Doing Kindness At The Airport: Do You Ever Extend Your Priority Benefits To Strangers?

Have you ever seen a struggling family, with a long delay at the airport after their flight was cancelled, so you guested them into a lounge? Of someone that was running late, worried about missing their flight and facing a long check-in line, so you brought them along with you in the priority check-in queue?

Or perhaps you’ve spotted someone across a crowded gate area on a full flight, they were traveling alone and you thought they were cute, so you strike up a conversation – and offer that they can board with you in group one to ensure there’s space in the overhead bin? If it’s Southwest you might even wind up snagging seats together. People find love quickly on an airplane!

World record inflight hookup: 2B helps 2A her stow her bag in Austin. She tells him about her kids and shows him her Priority Pass and Amex Platinum. They held hands for descent into Houston. A new couple is @United. #love #upintheair

— gary leff (@garyleff) May 6, 2018

Here’s how to think about extending your elite benefits to others,

  • Check-in. Priority here seems intending for your own traveling party, usually on the same flights and ideally even in the same reservation, but if someone is traveling with you and they accompany you in the priority check-in queue they shouldn’t have difficulty in getting helped on most U.S. carriers.

  • Lounge. Check lounge access rules first to ensure that your guesting privileges aren’t limited to passengers on the same flight, and in recent times U.S. airline lounges have generally required passengers to be on eligible flights (either on a flight operated by the lounge’s airline, or at least one of their partners). But you can frequently guest someone into the lounge, especially if your lounge access is based on status or membership rather than flying business class.

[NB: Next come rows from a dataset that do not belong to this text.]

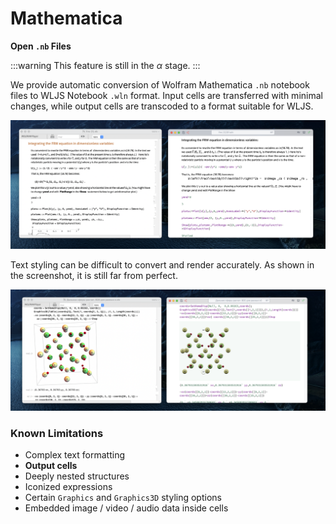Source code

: # Mathematica

__Open `.nb` Files__

:::warning
This feature is still in the $\alpha$ stage.
:::

We provide automatic conversion of Wolfram Mathematica `.nb` notebook files to WLJS Notebook `.wln` format. Input cells are transferred with minimal changes, while output cells are transcoded to a format suitable for WLJS.

![](./../../Screenshot%202024-12-19%20at%2019.04.41.png)

Text styling can be difficult to convert and render accurately. As shown in the screenshot, it is still far from perfect.

![](./../../Screenshot%202024-12-19%20at%2019.08.58.png)

### Known Limitations

- Complex text formatting
- __Output cells__
- Deeply nested structures
- Iconized expressions
- Certain `Graphics` and `Graphics3D` styling options
- Embedded image / video / audio data inside cells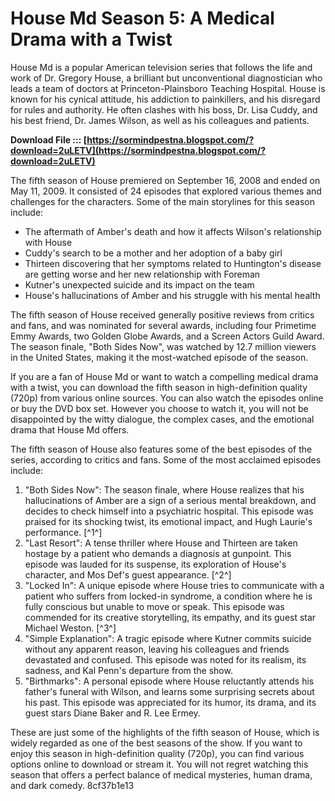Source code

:
 
# House Md Season 5: A Medical Drama with a Twist
 
House Md is a popular American television series that follows the life and work of Dr. Gregory House, a brilliant but unconventional diagnostician who leads a team of doctors at Princeton-Plainsboro Teaching Hospital. House is known for his cynical attitude, his addiction to painkillers, and his disregard for rules and authority. He often clashes with his boss, Dr. Lisa Cuddy, and his best friend, Dr. James Wilson, as well as his colleagues and patients.
 
**Download File ::: [https://sormindpestna.blogspot.com/?download=2uLETV](https://sormindpestna.blogspot.com/?download=2uLETV)**


 
The fifth season of House premiered on September 16, 2008 and ended on May 11, 2009. It consisted of 24 episodes that explored various themes and challenges for the characters. Some of the main storylines for this season include:
 
- The aftermath of Amber's death and how it affects Wilson's relationship with House
- Cuddy's search to be a mother and her adoption of a baby girl
- Thirteen discovering that her symptoms related to Huntington's disease are getting worse and her new relationship with Foreman
- Kutner's unexpected suicide and its impact on the team
- House's hallucinations of Amber and his struggle with his mental health

The fifth season of House received generally positive reviews from critics and fans, and was nominated for several awards, including four Primetime Emmy Awards, two Golden Globe Awards, and a Screen Actors Guild Award. The season finale, "Both Sides Now", was watched by 12.7 million viewers in the United States, making it the most-watched episode of the season.
 
If you are a fan of House Md or want to watch a compelling medical drama with a twist, you can download the fifth season in high-definition quality (720p) from various online sources. You can also watch the episodes online or buy the DVD box set. However you choose to watch it, you will not be disappointed by the witty dialogue, the complex cases, and the emotional drama that House Md offers.
  
The fifth season of House also features some of the best episodes of the series, according to critics and fans. Some of the most acclaimed episodes include:

1. "Both Sides Now": The season finale, where House realizes that his hallucinations of Amber are a sign of a serious mental breakdown, and decides to check himself into a psychiatric hospital. This episode was praised for its shocking twist, its emotional impact, and Hugh Laurie's performance. [^1^]
2. "Last Resort": A tense thriller where House and Thirteen are taken hostage by a patient who demands a diagnosis at gunpoint. This episode was lauded for its suspense, its exploration of House's character, and Mos Def's guest appearance. [^2^]
3. "Locked In": A unique episode where House tries to communicate with a patient who suffers from locked-in syndrome, a condition where he is fully conscious but unable to move or speak. This episode was commended for its creative storytelling, its empathy, and its guest star Michael Weston. [^3^]
4. "Simple Explanation": A tragic episode where Kutner commits suicide without any apparent reason, leaving his colleagues and friends devastated and confused. This episode was noted for its realism, its sadness, and Kal Penn's departure from the show.
5. "Birthmarks": A personal episode where House reluctantly attends his father's funeral with Wilson, and learns some surprising secrets about his past. This episode was appreciated for its humor, its drama, and its guest stars Diane Baker and R. Lee Ermey.

These are just some of the highlights of the fifth season of House, which is widely regarded as one of the best seasons of the show. If you want to enjoy this season in high-definition quality (720p), you can find various options online to download or stream it. You will not regret watching this season that offers a perfect balance of medical mysteries, human drama, and dark comedy.
 8cf37b1e13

    Capital One’s Priority Pass isn’t limiting the number of people you can bring, at least as of December 2022. Maybe you’re traveling with a spouse and you both have memberships (a Delta Executive membership, an airline spouse membership, or an American Citi Executive card where no annual fee authorized users can access the lounge plus two guests as well). It may be possible not just to guest in that potential someone special, but an entire family in need.

  • Upgrades. Complimentary upgrades are often available not just for the member but also a companion, and the companion usually doesn’t have to be on the same reservation. You may be able to add someone to the upgrade list in the lounge or at the gate. Don’t offer false hope! If you aren’t a top elite and at the top of the upgrade list yourself this probably won’t be super helpful (then again, waiting out the upgrade together could create connection). On the other hand if you’re a top elite you might be able to gift someone an upgrade – which frequently trades off with someone else sitting up front who would have otherwise cleared.

  • Boarding. Each passenger is supposed to board based on their own boarding order, but this is rarely enforced. At the very beginning of boarding someone might be sent away if it isn’t their turn to board, but there’s usually not much enforcement by U.S. airlines between say group 4 versus 6. However if someone with a lower boarding number accompanies you you’re likely to be good. For instance when my wife or daughter have had lower boarding groups than I have, they’ve boarded with me without difficulty. This isn’t guaranteed, however, so if you’re making an offer just bear in mind that the person you’re helping could get turned away (whether by following or by not following airline policy, as the case may be).

You have elite benefits, or credit card benefits, and those are often designed to make travel easier not just for yourself but travel companions as well. Nowhere is it written that you had to know someone traveling alongside you before you got to the airport. Have you ever befriended a fellow traveler and let them piggyback off of your benefits? Would you?